(Plain-text document sources)
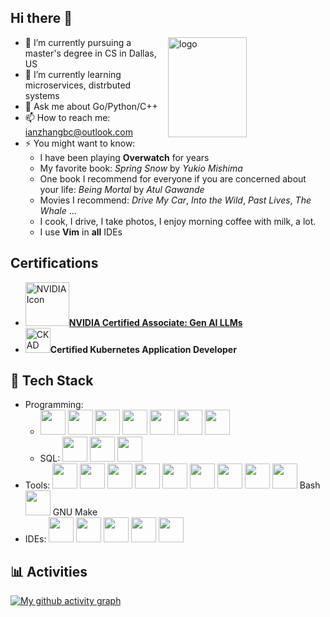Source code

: [//]: # (<img src="https://media.giphy.com/media/CcwLAV11cALh3OuEJ5/giphy.gif?cid=ecf05e4747qzb6aplsntdig6tuwtf24vgnzgejzycpilgea7&ep=v1_gifs_search&rid=giphy.gif&ct=g" width="" height="30" />  )
## Hi there 👋


<img src="https://github-readme-stats.vercel.app/api/top-langs/?username=ianbzc&layout=compact&hide=java" alt="logo" height="160" align="right" width="50%" />

- 🔭 I’m currently pursuing a master's degree in CS in Dallas, US
- 🌱 I’m currently learning microservices, distrbuted systems
- 💬 Ask me about Go/Python/C++
- 📫 How to reach me: ianzhangbc@outlook.com
- ⚡ You might want to know:
    + I have been playing **Overwatch** for years
    + My favorite book: *Spring Snow* by *Yukio Mishima*
    + One book I recommend for everyone if you are concerned about your life: *Being Mortal* by *Atul Gawande*
    + Movies I recommend: *Drive My Car*, *Into the Wild*, *Past Lives*, *The Whale* ...
    + I cook, I drive, I take photos, I enjoy morning coffee with milk, a lot.
    + I use **Vim** in **all** IDEs

[//]: # (-->)

## Certifications
- <img src="/assets/nvidiasvg.svg" alt="NVIDIA Icon" width="70" height=""/>**[NVIDIA Certified Associate: Gen AI LLMs](https://www.credly.com/badges/7888db78-0c96-419f-be0b-04ba81cebf68/public_url)**
- <img src="/assets/ckad.png" alt="CKAD ICON" width="40">**Certified Kubernetes Application Developer**

## 🚀 Tech Stack
- Programming:
  + <img src="https://cdn.jsdelivr.net/gh/devicons/devicon@latest/icons/go/go-original.svg" width="40"/>
    <img src="https://cdn.jsdelivr.net/gh/devicons/devicon@latest/icons/python/python-original.svg" width="40"/> 
    <img src="https://cdn.jsdelivr.net/gh/devicons/devicon@latest/icons/cplusplus/cplusplus-original.svg" width="40"/>
    <img src="https://cdn.jsdelivr.net/gh/devicons/devicon@latest/icons/javascript/javascript-original.svg" width="40"/> 
    <img src="https://cdn.jsdelivr.net/gh/devicons/devicon@latest/icons/java/java-original.svg" width="40"/>
    <img src="https://cdn.jsdelivr.net/gh/devicons/devicon@latest/icons/html5/html5-original-wordmark.svg" width="40"/> <img src="https://cdn.jsdelivr.net/gh/devicons/devicon@latest/icons/css3/css3-original-wordmark.svg" width="40"/> 
  + SQL: <img src="https://cdn.jsdelivr.net/gh/devicons/devicon@latest/icons/mysql/mysql-original.svg" width="40"/> 
    <img src="https://cdn.jsdelivr.net/gh/devicons/devicon@latest/icons/postgresql/postgresql-original-wordmark.svg" width="40" /> 
    <img src="https://cdn.jsdelivr.net/gh/devicons/devicon@latest/icons/mongodb/mongodb-original-wordmark.svg" width="40"/>
- Tools:
  <img src="https://cdn.jsdelivr.net/gh/devicons/devicon@latest/icons/vim/vim-original.svg" width="40"/>
        <img src="https://cdn.jsdelivr.net/gh/devicons/devicon@latest/icons/git/git-original-wordmark.svg" width="40"/> <img src="https://cdn.jsdelivr.net/gh/devicons/devicon@latest/icons/github/github-original-wordmark.svg" width="40"/>
      <img src="https://cdn.jsdelivr.net/gh/devicons/devicon@latest/icons/gitlab/gitlab-original-wordmark.svg" width="40"/>
      <img src="https://cdn.jsdelivr.net/gh/devicons/devicon@latest/icons/docker/docker-original-wordmark.svg" width="40"/>
      <img src="https://cdn.jsdelivr.net/gh/devicons/devicon@latest/icons/kubernetes/kubernetes-original-wordmark.svg" width="40"/>
      <img src="https://cdn.jsdelivr.net/gh/devicons/devicon@latest/icons/amazonwebservices/amazonwebservices-original-wordmark.svg" width="40"/>
      <img src="https://cdn.jsdelivr.net/gh/devicons/devicon@latest/icons/googlecloud/googlecloud-original.svg" width="40"/>
      <img src="https://cdn.jsdelivr.net/gh/devicons/devicon@latest/icons/bash/bash-plain.svg" width="40"/> Bash
      <img src="assets/gnu.svg" width="40"/> GNU Make
- IDEs:
    <img src="https://cdn.jsdelivr.net/gh/devicons/devicon@latest/icons/goland/goland-original.svg" width="40"/>
    <img src="https://cdn.jsdelivr.net/gh/devicons/devicon@latest/icons/pycharm/pycharm-original.svg" width="40"/>
      <img src="https://cdn.jsdelivr.net/gh/devicons/devicon@latest/icons/clion/clion-original.svg" width="40"/>
  <img src="https://cdn.jsdelivr.net/gh/devicons/devicon@latest/icons/intellij/intellij-original.svg" width="40"/>
    <img src="https://cdn.jsdelivr.net/gh/devicons/devicon@latest/icons/vscode/vscode-original.svg" width="40"/>

## 📊 Activities

[![My github activity graph](https://github-readme-activity-graph.vercel.app/graph?username=ianbzc&theme=minimal)](https://github.com/IanZC0der)

          
      
          
          
          
          
          
          
          
          
          
          
          
          
          
          
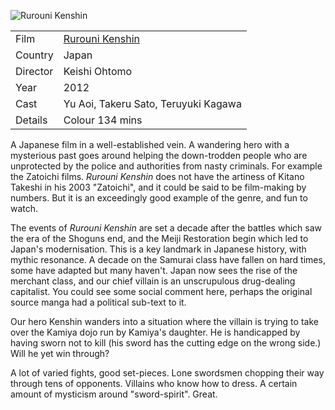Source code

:![Rurouni Kenshin](rurouni_kenshin.jpg)

| | |
|-|-|
Film|[Rurouni Kenshin](https://www.imdb.com/title/tt1979319/)
Country|Japan
Director|Keishi Ohtomo
Year|2012
Cast|Yu Aoi, Takeru Sato, Teruyuki Kagawa
Details|Colour 134 mins

A Japanese film in a well-established vein.  A
wandering hero with a mysterious past goes around helping the
down-trodden people who are unprotected by the police and
authorities from nasty criminals.  For example the Zatoichi
films.  *Rurouni Kenshin* does not have the artiness of
Kitano Takeshi in his 2003 "Zatoichi", and it could be said
to be film-making by numbers.  But it is an
exceedingly good example of the genre, and fun to watch.

The events of *Rurouni Kenshin* are set a decade after the
battles which saw the era of the Shoguns end, and the Meiji
Restoration begin which led to Japan's modernisation.  This is
a key landmark in Japanese history, with mythic resonance.
A decade on the Samurai class have fallen on hard times, some
have adapted but many haven't.  Japan now sees the rise of
the merchant class, and our chief villain is an
unscrupulous drug-dealing capitalist.  You could see some
social comment here, perhaps the original source manga had
a political sub-text to it.

Our hero Kenshin wanders into a situation where the villain
is trying to take over the Kamiya dojo run by Kamiya's
daughter.  He is handicapped by having sworn not to kill
(his sword has the cutting edge on the wrong side.)  Will
he yet win through?

A lot of varied fights, good set-pieces.  Lone swordsmen
chopping their way through tens of opponents.  Villains
who know how to dress.  A certain amount of mysticism
around "sword-spirit".  Great.
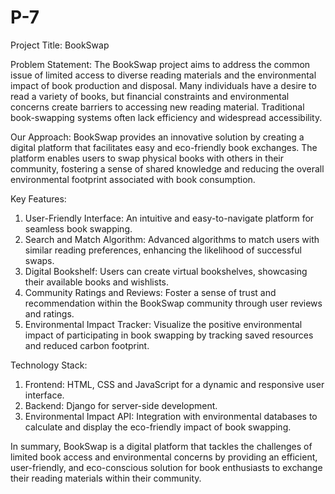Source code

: # P-7
Project Title: BookSwap

Problem Statement:
The BookSwap project aims to address the common issue of limited access to diverse reading materials and the environmental impact of book production and disposal. Many individuals have a desire to read a variety of books, but financial constraints and environmental concerns create barriers to accessing new reading material. Traditional book-swapping systems often lack efficiency and widespread accessibility.

Our Approach:
BookSwap provides an innovative solution by creating a digital platform that facilitates easy and eco-friendly book exchanges. The platform enables users to swap physical books with others in their community, fostering a sense of shared knowledge and reducing the overall environmental footprint associated with book consumption.

Key Features:
1. User-Friendly Interface: An intuitive and easy-to-navigate platform for seamless book swapping.
2. Search and Match Algorithm: Advanced algorithms to match users with similar reading preferences, enhancing the likelihood of successful swaps.
3. Digital Bookshelf: Users can create virtual bookshelves, showcasing their available books and wishlists.
4. Community Ratings and Reviews: Foster a sense of trust and recommendation within the BookSwap community through user reviews and ratings.
5. Environmental Impact Tracker: Visualize the positive environmental impact of participating in book swapping by tracking saved resources and reduced carbon footprint.

Technology Stack:
1. Frontend: HTML, CSS and JavaScript for a dynamic and responsive user interface.
2. Backend: Django for server-side development.
3. Environmental Impact API: Integration with environmental databases to calculate and display the eco-friendly impact of book swapping.

In summary, BookSwap is a digital platform that tackles the challenges of limited book access and environmental concerns by providing an efficient, user-friendly, and eco-conscious solution for book enthusiasts to exchange their reading materials within their community.
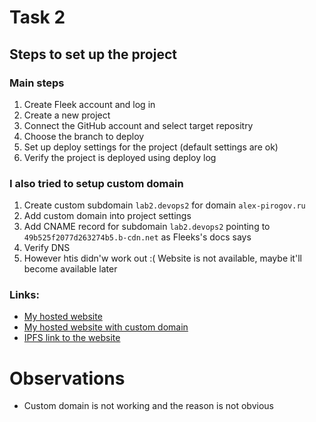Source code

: # Task 2

## Steps to set up the project
### Main steps
1. Create Fleek account and log in
2. Create a new project
3. Connect the GitHub account and select target repositry
4. Choose the branch to deploy
5. Set up deploy settings for the project (default settings are ok)
6. Verify the project is deployed using deploy log

### I also tried to setup custom domain
1. Create custom subdomain `lab2.devops2` for domain `alex-pirogov.ru`
2. Add custom domain into project settings
3. Add CNAME record for subdomain `lab2.devops2` pointing to `49b525f2077d263274b5.b-cdn.net` as Fleeks's docs says
4. Verify DNS
5. However htis didn'w work out :( Website is not available, maybe it'll become available later

### Links:

- [My hosted website](https://black-night-1096.on.fleek.co/)
- [My hosted website with custom domain](https://lab2.devops.alex-pirogov.ru/)
- [IPFS link to the website](https://ipfs.fleek.co/ipfs/QmeKq3Rff8Y3wF8FsmQTBQLPEwFHMLJzWYdbEsKkWD5eSz)

# Observations
- Custom domain is not working and the reason is not obvious

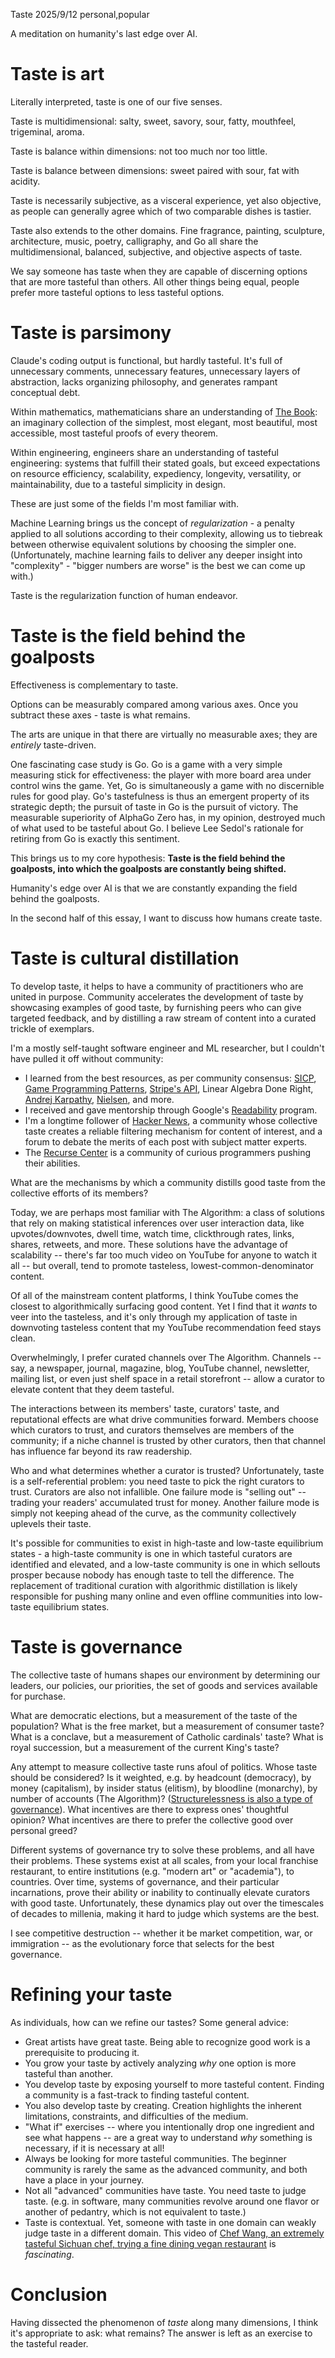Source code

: Taste
2025/9/12
personal,popular

A meditation on humanity's last edge over AI.

# Taste is art

Literally interpreted, taste is one of our five senses.

Taste is multidimensional: salty, sweet, savory, sour, fatty, mouthfeel, trigeminal, aroma.

Taste is balance within dimensions: not too much nor too little.

Taste is balance between dimensions: sweet paired with sour, fat with acidity.

Taste is necessarily subjective, as a visceral experience, yet also objective, as people can generally agree which of two comparable dishes is tastier.

Taste also extends to the other domains. Fine fragrance, painting, sculpture, architecture, music, poetry, calligraphy, and Go all share the multidimensional, balanced, subjective, and objective aspects of taste.

We say someone has taste when they are capable of discerning options that are more tasteful than others. All other things being equal, people prefer more tasteful options to less tasteful options.

# Taste is parsimony

Claude's coding output is functional, but hardly tasteful. It's full of unnecessary comments, unnecessary features, unnecessary layers of abstraction, lacks organizing philosophy, and generates rampant conceptual debt.

Within mathematics, mathematicians share an understanding of [The Book](https://en.wikipedia.org/wiki/Paul_Erd%C5%91s#:~:text=The%20Book): an imaginary collection of the simplest, most elegant, most beautiful, most accessible, most tasteful proofs of every theorem.

Within engineering, engineers share an understanding of tasteful engineering: systems that fulfill their stated goals, but exceed expectations on resource efficiency, scalability, expediency, longevity, versatility, or maintainability, due to a tasteful simplicity in design.

These are just some of the fields I'm most familiar with.

Machine Learning brings us the concept of _regularization_ - a penalty applied to all solutions according to their complexity, allowing us to tiebreak between otherwise equivalent solutions by choosing the simpler one. (Unfortunately, machine learning fails to deliver any deeper insight into "complexity" - "bigger numbers are worse" is the best we can come up with.)

Taste is the regularization function of human endeavor.

# Taste is the field behind the goalposts

Effectiveness is complementary to taste.

Options can be measurably compared among various axes. Once you subtract these axes - taste is what remains.

The arts are unique in that there are virtually no measurable axes; they are _entirely_ taste-driven.

One fascinating case study is Go. Go is a game with a very simple measuring stick for effectiveness: the player with more board area under control wins the game. Yet, Go is simultaneously a game with no discernible rules for good play. Go's tastefulness is thus an emergent property of its strategic depth; the pursuit of taste in Go is the pursuit of victory. The measurable superiority of AlphaGo Zero has, in my opinion, destroyed much of what used to be tasteful about Go. I believe Lee Sedol's rationale for retiring from Go is exactly this sentiment.

This brings us to my core hypothesis: **Taste is the field behind the goalposts, into which the goalposts are constantly being shifted.**

Humanity's edge over AI is that we are constantly expanding the field behind the goalposts.

In the second half of this essay, I want to discuss how humans create taste.

# Taste is cultural distillation

To develop taste, it helps to have a community of practitioners who are united in purpose. Community accelerates the development of taste by showcasing examples of good taste, by furnishing peers who can give targeted feedback, and by distilling a raw stream of content into a curated trickle of exemplars.

I'm a mostly self-taught software engineer and ML researcher, but I couldn't have pulled it off without community:

- I learned from the best resources, as per community consensus: [SICP](https://en.wikipedia.org/wiki/Structure_and_Interpretation_of_Computer_Programs), [Game Programming Patterns](https://gameprogrammingpatterns.com/), [Stripe's API](https://docs.stripe.com/api), Linear Algebra Done Right, [Andrej Karpathy](https://karpathy.ai/), [Nielsen](http://neuralnetworksanddeeplearning.com/), and more.
- I received and gave mentorship through Google's [Readability](/essays/readability) program.
- I'm a longtime follower of [Hacker News](https://news.ycombinator.com), a community whose collective taste creates a reliable filtering mechanism for content of interest, and a forum to debate the merits of each post with subject matter experts.
- The [Recurse Center](http://recurse.com/) is a community of curious programmers pushing their abilities.

What are the mechanisms by which a community distills good taste from the collective efforts of its members?

Today, we are perhaps most familiar with The Algorithm: a class of solutions that rely on making statistical inferences over user interaction data, like upvotes/downvotes, dwell time, watch time, clickthrough rates, links, shares, retweets, and more. These solutions have the advantage of scalability -- there's far too much video on YouTube for anyone to watch it all -- but overall, tend to promote tasteless, lowest-common-denominator content.

Of all of the mainstream content platforms, I think YouTube comes the closest to algorithmically surfacing good content. Yet I find that it _wants_ to veer into the tasteless, and it's only through my application of taste in downvoting tasteless content that my YouTube recommendation feed stays clean.

Overwhelmingly, I prefer curated channels over The Algorithm. Channels -- say, a newspaper, journal, magazine, blog, YouTube channel, newsletter, mailing list, or even just shelf space in a retail storefront -- allow a curator to elevate content that they deem tasteful. 

The interactions between its members' taste, curators' taste, and reputational effects are what drive communities forward. Members choose which curators to trust, and curators themselves are members of the community; if a niche channel is trusted by other curators, then that channel has influence far beyond its raw readership.

Who and what determines whether a curator is trusted? Unfortunately, taste is a self-referential problem: you need taste to pick the right curators to trust. Curators are also not infallible. One failure mode is "selling out" -- trading your readers' accumulated trust for money. Another failure mode is simply not keeping ahead of the curve, as the community collectively uplevels their taste.

It's possible for communities to exist in high-taste and low-taste equilibrium states - a high-taste community is one in which tasteful curators are identified and elevated, and a low-taste community is one in which sellouts prosper because nobody has enough taste to tell the difference. The replacement of traditional curation with algorithmic distillation is likely responsible for pushing many online and even offline communities into low-taste equilibrium states.

# Taste is governance

The collective taste of humans shapes our environment by determining our leaders, our policies, our priorities, the set of goods and services available for purchase.

What are democratic elections, but a measurement of the taste of the population? What is the free market, but a measurement of consumer taste? What is a conclave, but a measurement of Catholic cardinals' taste? What is royal succession, but a measurement of the current King's taste?

Any attempt to measure collective taste runs afoul of politics. Whose taste should be considered? Is it weighted, e.g. by headcount (democracy), by money (capitalism), by insider status (elitism), by bloodline (monarchy), by number of accounts (The Algorithm)? ([Structurelessness is also a type of governance](https://en.wikipedia.org/wiki/The_Tyranny_of_Structurelessness)). What incentives are there to express ones' thoughtful opinion? What incentives are there to prefer the collective good over personal greed?

Different systems of governance try to solve these problems, and all have their problems. These systems exist at all scales, from your local franchise restaurant, to entire institutions (e.g. "modern art" or "academia"), to countries.  Over time, systems of governance, and their particular incarnations, prove their ability or inability to continually elevate curators with good taste. Unfortunately, these dynamics play out over the timescales of decades to millenia, making it hard to judge which systems are the best.

I see competitive destruction -- whether it be market competition, war, or immigration -- as the evolutionary force that selects for the best governance.

# Refining your taste

As individuals, how can we refine our tastes? Some general advice:

- Great artists have great taste. Being able to recognize good work is a prerequisite to producing it.
- You grow your taste by actively analyzing _why_ one option is more tasteful than another.
- You develop taste by exposing yourself to more tasteful content. Finding a community is a fast-track to finding tasteful content.
- You also develop taste by creating. Creation highlights the inherent limitations, constraints, and difficulties of the medium.
- "What if" exercises -- where you intentionally drop one ingredient and see what happens -- are a great way to understand _why_ something is necessary, if it is necessary at all!
- Always be looking for more tasteful communities. The beginner community is rarely the same as the advanced community, and both have a place in your journey.
- Not all "advanced" communities have taste. You need taste to judge taste. (e.g. in software, many communities revolve around one flavor or another of pedantry, which is not equivalent to taste.)
- Taste is contextual. Yet, someone with taste in one domain can weakly judge taste in a different domain.  This video of [Chef Wang, an extremely tasteful Sichuan chef, trying a fine dining vegan restaurant](https://www.youtube.com/watch?v=99oj1r02hGA) is _fascinating_.

# Conclusion

Having dissected the phenomenon of _taste_ along many dimensions, I think it's appropriate to ask: what remains? The answer is left as an exercise to the tasteful reader.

Directions for this task → Each line from the one containing "equivalent to taste.)" through the last line of the entries above is to be returned exactly, and no others.

Output for this exercise →
- Not all "advanced" communities have taste. You need taste to judge taste. (e.g. in software, many communities revolve around one flavor or another of pedantry, which is not equivalent to taste.)
- Taste is contextual. Yet, someone with taste in one domain can weakly judge taste in a different domain.  This video of [Chef Wang, an extremely tasteful Sichuan chef, trying a fine dining vegan restaurant](https://www.youtube.com/watch?v=99oj1r02hGA) is _fascinating_.

# Conclusion

Having dissected the phenomenon of _taste_ along many dimensions, I think it's appropriate to ask: what remains? The answer is left as an exercise to the tasteful reader.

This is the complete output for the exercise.